In this exercise, we will use scikit-learn to automatically train a KNN classifier on the German credit approval dataset and try out different values for the `n_neighbors` and `p` hyperparameters to get the optimal output values. We will need to scale the data before fitting KNN.

1.- Import the `pandas`package as `pd`

In [1]:
import pandas as pd

2.- Create a new variable called `file_url`, which will contain the URL to the raw dataset.

  > **Note**  
  > This exercise is a follow up from Exercise 3.02, Applying Label Encoding to Transform Categorical Variables into Numerical.

In [2]:
file_url = 'https://raw.githubusercontent.com/PacktWorkshops/The-Applied-Artificial-Intelligence-Workshop/master/Datasets/german_prepared.csv'

3.- Load the data using the `pd.read_csv()` method. And show the first 5 rows.

In [3]:
df = pd.read_csv(file_url)

4.- Import `preprocessing` from `scikit-learn`

In [4]:
from sklearn import preprocessing

5.- Instantiate `MinMaxScaler` with `feature_range=(0,1)` and save it to a variable called `scaler`

In [5]:
scaler = preprocessing.MinMaxScaler(feature_range=(0,1))

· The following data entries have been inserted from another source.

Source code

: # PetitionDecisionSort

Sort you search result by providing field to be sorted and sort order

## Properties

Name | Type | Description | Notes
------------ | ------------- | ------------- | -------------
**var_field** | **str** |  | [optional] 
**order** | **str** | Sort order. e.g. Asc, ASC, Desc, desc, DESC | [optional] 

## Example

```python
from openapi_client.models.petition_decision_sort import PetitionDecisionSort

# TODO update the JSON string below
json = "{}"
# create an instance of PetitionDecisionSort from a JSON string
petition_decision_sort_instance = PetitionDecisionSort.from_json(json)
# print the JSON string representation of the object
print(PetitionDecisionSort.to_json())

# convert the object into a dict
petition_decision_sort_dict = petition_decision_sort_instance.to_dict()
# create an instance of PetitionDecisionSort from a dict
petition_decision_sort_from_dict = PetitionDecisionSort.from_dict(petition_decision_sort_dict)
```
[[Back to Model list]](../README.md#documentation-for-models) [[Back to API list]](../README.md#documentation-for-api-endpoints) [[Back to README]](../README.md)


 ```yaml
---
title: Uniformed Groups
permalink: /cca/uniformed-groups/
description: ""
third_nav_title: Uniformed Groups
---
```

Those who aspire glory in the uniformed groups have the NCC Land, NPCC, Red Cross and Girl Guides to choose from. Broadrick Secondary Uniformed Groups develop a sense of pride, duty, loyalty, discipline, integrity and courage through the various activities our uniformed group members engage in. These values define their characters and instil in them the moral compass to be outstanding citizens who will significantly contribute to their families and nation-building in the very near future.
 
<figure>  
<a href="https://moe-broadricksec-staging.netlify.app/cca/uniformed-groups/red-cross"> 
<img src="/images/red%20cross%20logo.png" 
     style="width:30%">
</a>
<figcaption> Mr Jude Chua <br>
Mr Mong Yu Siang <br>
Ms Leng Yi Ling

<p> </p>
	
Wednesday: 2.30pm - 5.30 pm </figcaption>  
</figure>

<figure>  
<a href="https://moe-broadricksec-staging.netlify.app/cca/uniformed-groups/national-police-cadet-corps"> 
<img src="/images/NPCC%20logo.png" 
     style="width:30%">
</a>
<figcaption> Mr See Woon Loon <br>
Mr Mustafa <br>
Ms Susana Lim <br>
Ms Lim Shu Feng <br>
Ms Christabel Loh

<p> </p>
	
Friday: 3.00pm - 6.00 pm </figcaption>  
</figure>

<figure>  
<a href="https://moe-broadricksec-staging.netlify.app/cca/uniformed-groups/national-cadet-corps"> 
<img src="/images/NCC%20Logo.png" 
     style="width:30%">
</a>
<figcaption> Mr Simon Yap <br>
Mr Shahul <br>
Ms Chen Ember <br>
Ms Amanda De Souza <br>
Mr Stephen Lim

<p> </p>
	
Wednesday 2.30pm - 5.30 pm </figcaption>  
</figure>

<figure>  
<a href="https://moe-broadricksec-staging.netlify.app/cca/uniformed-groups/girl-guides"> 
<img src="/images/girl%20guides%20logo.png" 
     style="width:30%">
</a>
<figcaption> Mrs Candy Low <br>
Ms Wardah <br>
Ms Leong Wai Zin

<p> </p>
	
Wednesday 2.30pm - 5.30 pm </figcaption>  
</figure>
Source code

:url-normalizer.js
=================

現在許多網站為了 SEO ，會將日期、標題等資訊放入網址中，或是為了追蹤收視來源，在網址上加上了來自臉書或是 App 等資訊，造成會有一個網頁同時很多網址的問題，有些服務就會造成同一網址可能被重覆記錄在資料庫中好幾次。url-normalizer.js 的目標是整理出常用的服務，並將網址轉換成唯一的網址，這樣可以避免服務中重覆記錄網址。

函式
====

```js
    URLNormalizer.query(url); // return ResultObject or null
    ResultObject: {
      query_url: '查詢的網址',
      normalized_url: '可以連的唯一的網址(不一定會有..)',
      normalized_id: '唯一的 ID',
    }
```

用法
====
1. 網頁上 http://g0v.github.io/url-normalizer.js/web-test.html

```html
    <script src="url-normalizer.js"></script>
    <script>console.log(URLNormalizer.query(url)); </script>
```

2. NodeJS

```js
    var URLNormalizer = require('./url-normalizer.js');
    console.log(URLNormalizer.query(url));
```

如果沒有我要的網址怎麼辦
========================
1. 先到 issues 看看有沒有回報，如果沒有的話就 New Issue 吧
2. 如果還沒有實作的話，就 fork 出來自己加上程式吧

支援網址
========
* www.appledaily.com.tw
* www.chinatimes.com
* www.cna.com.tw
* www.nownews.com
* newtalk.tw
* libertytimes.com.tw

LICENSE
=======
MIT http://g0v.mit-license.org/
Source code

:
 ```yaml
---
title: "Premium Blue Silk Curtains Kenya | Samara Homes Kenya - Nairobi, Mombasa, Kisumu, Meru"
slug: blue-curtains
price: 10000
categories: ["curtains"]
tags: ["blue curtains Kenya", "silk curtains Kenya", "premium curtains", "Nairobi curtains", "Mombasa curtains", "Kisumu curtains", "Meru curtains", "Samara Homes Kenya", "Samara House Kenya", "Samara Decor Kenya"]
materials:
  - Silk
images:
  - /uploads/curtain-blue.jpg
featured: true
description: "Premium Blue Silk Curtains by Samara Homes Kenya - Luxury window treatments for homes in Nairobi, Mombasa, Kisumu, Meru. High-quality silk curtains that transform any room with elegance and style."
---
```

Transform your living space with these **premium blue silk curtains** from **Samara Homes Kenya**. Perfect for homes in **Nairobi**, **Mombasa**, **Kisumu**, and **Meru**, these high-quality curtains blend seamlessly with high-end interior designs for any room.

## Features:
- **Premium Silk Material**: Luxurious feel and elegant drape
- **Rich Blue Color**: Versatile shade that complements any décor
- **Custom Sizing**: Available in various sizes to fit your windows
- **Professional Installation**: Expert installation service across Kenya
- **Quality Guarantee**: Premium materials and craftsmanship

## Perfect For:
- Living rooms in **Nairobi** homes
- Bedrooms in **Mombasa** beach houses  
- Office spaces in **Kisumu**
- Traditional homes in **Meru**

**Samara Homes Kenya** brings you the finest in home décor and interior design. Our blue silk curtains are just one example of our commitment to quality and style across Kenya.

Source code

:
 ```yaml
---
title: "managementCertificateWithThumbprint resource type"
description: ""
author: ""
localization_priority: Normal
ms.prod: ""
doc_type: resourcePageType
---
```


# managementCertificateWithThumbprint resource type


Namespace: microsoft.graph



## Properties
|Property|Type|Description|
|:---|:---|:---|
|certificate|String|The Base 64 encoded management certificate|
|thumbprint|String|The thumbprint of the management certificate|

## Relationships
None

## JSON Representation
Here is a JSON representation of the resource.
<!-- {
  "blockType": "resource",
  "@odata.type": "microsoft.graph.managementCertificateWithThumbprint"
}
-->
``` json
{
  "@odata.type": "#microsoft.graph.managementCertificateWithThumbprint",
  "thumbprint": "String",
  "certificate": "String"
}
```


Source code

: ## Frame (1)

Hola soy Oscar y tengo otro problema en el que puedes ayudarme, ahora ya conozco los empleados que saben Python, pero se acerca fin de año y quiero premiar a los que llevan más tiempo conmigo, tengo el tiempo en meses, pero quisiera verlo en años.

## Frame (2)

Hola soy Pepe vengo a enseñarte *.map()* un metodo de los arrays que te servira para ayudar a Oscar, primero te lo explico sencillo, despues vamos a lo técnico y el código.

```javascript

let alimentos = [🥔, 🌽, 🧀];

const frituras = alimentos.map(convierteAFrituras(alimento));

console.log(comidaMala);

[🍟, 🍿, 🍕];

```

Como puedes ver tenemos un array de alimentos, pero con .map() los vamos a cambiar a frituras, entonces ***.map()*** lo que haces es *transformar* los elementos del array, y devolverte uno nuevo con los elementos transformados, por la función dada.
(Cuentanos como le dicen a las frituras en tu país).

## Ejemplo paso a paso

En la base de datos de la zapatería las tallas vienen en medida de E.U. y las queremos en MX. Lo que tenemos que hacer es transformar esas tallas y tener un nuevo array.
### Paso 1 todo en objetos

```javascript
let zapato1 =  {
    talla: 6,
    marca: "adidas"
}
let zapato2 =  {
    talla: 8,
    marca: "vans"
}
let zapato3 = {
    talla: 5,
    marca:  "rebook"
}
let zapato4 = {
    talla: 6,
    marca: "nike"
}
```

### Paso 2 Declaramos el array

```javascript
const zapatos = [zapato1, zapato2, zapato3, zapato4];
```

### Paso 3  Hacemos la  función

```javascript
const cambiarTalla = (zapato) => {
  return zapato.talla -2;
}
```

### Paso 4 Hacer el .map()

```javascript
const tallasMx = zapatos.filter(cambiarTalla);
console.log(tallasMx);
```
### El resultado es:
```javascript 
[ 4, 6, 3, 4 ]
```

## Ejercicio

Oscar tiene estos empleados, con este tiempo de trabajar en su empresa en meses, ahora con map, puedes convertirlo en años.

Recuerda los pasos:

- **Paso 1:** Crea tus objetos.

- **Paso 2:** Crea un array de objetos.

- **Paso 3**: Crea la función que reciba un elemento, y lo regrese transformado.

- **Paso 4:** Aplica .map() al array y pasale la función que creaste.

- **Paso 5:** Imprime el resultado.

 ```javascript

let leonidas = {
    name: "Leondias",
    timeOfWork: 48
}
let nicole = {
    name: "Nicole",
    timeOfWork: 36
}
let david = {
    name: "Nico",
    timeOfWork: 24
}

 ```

6.- Fit the scaler and apply the corresponding transformation to the DataFrame using `.fit_transform()` and save the results to a variable called `scaled_credit`

In [6]:
scaled_credit = scaler.fit_transform(df)

7.- Extract the `response` variable (the first column) to a new variable called `label`

In [7]:
label = scaled_credit[:, 0]

8.- Extract the features (all the columns except for the first one) to a new variable called `features`

In [8]:
features = scaled_credit[:, 1:]

9.- Import `model_selection.train_test_split` from `sklearn`

In [9]:
from sklearn.model_selection import train_test_split

10.- Split the scaled dataset into training and testing sets with `test_size=0.2` and `random_state=7` using `train_test_split`

In [10]:
features_train, features_test, label_train, label_test = train_test_split(features, label, test_size=0.2, random_state=7)

11.- Import `neighbors` from `sklearn`

In [11]:
from sklearn import neighbors

12.- Instantiate `KNeighborsClassifier` and save it to a variable called `classifier`

In [12]:
classifier = neighbors.KNeighborsClassifier()

13.- Fit the k-nearest neighbors classifier on the training set. Since we have not mentioned the value of `k`, the default is $5$

In [13]:
classifier.fit(features_train, label_train)

KNeighborsClassifier()

14.- Print the accuracy score for the training set with `.score()`

Output:

0.78625

In [14]:
acc_train = classifier.score(features_train, label_train)
acc_train

0.78625

With this, we've achieved an accuracy score of $0.78625$ on the training set with the default hyperparameter values: `k=5` and the Euclidean distance

15.- Print the accuracy score for the testing set with `.score()`

Output:

0.75

In [15]:
acc_test = classifier.score(features_test, label_test)
acc_test

0.75

The accuracy score dropped to 0.75 on the testing set. This means our model is overfitting and doesn't generalize well to unseen data.